### [EXERCISE DATA]
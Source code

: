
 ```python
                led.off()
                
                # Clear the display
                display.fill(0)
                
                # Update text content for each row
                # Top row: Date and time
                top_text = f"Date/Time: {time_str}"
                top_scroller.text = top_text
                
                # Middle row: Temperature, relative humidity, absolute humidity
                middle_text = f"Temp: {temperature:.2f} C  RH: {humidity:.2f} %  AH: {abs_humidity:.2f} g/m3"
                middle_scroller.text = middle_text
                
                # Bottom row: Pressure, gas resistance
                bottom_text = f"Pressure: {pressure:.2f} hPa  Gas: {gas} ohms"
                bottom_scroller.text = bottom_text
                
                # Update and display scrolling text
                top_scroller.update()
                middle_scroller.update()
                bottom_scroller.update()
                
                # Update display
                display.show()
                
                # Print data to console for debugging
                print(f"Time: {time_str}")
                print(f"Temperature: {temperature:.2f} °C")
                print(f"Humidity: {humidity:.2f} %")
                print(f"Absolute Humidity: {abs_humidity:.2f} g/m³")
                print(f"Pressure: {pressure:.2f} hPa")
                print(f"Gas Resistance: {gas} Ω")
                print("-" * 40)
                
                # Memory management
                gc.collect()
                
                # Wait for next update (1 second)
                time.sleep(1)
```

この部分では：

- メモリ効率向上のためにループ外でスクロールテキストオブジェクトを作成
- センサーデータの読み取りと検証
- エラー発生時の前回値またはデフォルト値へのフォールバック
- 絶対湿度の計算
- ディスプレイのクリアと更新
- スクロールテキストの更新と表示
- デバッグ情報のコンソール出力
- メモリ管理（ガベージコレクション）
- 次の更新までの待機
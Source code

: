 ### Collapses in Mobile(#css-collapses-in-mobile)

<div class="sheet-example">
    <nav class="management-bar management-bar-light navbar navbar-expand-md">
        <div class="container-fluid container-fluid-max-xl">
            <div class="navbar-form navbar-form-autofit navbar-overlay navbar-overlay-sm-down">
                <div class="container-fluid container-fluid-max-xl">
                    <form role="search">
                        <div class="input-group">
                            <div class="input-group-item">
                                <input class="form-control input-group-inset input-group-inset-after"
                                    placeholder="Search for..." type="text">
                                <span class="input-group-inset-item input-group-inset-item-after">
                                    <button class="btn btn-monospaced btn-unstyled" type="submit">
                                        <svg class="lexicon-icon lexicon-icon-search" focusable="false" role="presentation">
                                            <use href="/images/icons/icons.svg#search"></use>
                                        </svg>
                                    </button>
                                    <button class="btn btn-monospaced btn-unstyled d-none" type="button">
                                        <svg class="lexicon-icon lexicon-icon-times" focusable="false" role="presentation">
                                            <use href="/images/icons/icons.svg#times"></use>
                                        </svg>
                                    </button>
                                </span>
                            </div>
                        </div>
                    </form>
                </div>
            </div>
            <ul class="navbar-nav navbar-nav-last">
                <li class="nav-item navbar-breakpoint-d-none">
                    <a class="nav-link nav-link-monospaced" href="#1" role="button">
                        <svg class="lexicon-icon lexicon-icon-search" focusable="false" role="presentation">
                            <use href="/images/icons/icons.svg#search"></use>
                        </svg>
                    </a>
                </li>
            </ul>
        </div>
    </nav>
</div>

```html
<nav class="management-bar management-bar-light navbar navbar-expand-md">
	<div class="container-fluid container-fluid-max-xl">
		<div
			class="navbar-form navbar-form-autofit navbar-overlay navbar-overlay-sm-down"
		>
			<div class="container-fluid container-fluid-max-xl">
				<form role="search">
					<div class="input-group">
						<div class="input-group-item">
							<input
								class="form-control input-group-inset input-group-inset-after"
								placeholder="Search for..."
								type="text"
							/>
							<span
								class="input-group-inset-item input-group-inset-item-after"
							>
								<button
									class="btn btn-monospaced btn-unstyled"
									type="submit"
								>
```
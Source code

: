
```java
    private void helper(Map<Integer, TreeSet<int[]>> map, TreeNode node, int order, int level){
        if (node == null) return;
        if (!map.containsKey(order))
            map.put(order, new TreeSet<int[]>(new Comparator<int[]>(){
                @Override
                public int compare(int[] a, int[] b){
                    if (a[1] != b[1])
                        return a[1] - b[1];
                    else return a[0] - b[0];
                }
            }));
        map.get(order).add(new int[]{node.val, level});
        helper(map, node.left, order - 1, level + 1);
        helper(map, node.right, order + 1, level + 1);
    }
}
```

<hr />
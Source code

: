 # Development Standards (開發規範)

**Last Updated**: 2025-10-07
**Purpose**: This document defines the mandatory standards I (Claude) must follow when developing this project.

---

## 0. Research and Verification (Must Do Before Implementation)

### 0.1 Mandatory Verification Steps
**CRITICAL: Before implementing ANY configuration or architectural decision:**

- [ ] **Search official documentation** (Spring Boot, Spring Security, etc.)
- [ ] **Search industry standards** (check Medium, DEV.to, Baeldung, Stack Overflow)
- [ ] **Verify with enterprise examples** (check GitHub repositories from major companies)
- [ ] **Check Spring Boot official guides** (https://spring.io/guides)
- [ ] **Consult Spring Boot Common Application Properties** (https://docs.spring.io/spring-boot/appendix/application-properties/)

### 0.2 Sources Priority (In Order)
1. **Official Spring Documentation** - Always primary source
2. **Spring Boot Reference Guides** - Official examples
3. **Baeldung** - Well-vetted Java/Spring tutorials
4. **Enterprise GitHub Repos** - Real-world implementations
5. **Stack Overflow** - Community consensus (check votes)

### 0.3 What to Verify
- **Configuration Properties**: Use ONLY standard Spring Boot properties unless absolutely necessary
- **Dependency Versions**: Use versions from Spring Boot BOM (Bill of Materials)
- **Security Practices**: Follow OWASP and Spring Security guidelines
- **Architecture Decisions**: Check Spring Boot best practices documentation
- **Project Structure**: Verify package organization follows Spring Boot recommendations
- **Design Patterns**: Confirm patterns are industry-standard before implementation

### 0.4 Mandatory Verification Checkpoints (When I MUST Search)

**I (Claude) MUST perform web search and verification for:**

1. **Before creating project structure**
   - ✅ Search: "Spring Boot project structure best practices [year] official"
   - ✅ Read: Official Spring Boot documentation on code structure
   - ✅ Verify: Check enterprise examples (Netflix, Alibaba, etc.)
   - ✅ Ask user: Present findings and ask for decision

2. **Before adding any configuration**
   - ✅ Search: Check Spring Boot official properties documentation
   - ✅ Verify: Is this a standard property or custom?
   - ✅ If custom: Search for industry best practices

### [WORK ITEM]
I need every line of the material that includes "industry", so please copy them out.

### [SOLUTION FOR THIS EXERCISE]
- [ ] **Search industry standards** (check Medium, DEV.to, Baeldung, Stack Overflow)
- **Design Patterns**: Confirm patterns are industry-standard before implementation
   - ✅ If custom: Search for industry best practices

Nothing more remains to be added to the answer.